Work instructions. Check each line of the records below for the string "best", then state how many lines contain it, with no other output.

______________________________

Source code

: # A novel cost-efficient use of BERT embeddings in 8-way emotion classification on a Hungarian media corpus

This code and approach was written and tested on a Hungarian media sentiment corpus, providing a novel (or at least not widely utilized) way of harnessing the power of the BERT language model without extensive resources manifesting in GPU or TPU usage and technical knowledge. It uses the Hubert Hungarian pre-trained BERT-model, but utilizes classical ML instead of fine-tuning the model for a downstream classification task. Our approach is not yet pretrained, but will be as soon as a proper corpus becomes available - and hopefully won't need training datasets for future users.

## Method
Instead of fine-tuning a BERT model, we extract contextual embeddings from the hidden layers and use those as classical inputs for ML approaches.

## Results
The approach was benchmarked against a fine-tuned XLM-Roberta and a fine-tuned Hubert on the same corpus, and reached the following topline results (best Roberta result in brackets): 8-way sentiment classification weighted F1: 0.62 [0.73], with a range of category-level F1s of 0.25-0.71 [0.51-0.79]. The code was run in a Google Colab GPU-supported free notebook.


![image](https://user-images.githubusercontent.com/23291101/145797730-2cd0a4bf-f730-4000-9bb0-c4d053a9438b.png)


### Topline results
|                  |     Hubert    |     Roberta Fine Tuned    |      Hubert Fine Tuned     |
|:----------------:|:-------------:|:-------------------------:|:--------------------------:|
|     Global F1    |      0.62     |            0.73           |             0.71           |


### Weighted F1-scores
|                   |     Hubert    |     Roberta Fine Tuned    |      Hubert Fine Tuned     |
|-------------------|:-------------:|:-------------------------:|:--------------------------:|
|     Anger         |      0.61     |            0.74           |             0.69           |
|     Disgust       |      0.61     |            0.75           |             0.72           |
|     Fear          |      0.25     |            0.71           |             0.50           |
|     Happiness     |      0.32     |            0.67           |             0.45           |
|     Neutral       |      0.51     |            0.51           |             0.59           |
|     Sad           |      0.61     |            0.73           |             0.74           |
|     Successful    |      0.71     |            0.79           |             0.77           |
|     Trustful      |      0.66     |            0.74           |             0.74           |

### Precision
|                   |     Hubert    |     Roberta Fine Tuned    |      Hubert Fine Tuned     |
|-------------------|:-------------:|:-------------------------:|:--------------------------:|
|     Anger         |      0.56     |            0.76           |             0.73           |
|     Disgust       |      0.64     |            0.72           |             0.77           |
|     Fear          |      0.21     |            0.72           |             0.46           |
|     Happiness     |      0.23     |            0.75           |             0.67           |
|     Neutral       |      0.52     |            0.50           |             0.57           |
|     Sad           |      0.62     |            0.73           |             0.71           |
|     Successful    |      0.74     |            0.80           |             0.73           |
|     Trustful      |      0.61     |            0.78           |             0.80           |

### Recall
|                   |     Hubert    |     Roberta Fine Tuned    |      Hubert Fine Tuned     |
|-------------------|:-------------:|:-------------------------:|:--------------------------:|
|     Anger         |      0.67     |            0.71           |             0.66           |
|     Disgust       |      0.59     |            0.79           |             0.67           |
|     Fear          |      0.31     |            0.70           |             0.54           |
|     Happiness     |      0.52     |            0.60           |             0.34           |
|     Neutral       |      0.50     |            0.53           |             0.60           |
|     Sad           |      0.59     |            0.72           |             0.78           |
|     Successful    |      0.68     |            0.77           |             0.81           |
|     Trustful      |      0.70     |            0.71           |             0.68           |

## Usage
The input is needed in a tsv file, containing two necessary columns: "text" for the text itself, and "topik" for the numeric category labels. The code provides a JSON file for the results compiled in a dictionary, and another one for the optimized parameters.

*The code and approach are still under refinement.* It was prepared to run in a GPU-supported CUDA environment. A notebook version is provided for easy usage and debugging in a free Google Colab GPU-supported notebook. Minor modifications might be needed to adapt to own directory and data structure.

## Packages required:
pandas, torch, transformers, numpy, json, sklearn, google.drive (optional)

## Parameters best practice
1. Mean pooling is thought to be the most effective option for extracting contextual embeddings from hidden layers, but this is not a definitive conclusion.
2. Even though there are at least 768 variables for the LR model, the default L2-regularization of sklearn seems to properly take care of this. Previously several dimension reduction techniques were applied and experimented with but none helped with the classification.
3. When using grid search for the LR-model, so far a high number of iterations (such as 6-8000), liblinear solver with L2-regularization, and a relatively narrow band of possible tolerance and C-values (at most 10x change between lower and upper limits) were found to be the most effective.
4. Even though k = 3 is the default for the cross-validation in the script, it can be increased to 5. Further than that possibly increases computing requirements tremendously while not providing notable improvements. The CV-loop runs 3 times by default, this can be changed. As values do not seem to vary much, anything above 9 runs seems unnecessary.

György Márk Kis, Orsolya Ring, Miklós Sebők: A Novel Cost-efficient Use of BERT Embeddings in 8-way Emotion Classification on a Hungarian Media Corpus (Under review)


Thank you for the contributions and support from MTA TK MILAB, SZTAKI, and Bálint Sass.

______________________________

Solved problem. 2